» WORK INSTRUCTION
Find the number of lines below in which the word "while" occurs. Write only that number.

+++ GIVEN ENTRIES

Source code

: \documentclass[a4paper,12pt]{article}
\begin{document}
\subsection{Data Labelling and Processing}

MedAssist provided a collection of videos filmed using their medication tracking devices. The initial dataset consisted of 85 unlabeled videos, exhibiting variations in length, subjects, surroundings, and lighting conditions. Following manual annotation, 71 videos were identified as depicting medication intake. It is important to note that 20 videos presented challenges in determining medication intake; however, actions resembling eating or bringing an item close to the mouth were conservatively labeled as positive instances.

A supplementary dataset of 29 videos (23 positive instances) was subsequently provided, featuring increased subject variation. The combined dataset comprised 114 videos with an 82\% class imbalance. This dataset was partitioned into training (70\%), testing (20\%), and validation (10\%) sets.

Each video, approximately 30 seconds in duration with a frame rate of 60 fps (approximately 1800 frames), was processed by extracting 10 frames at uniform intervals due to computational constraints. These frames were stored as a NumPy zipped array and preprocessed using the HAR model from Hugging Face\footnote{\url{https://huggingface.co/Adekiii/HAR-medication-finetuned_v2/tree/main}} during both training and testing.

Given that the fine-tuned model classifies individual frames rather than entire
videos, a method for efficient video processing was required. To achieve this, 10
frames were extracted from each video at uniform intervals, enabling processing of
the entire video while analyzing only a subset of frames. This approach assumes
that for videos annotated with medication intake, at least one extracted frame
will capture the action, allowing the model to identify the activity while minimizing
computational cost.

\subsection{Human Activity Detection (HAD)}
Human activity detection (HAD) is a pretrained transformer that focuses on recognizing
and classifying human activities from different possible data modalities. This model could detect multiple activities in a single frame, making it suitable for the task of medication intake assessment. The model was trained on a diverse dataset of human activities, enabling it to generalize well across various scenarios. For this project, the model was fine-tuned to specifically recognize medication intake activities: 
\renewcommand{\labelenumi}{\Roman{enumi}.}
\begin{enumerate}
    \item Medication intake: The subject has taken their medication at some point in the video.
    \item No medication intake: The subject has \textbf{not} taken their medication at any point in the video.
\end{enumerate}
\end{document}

++++++

» ANSWER AREA
2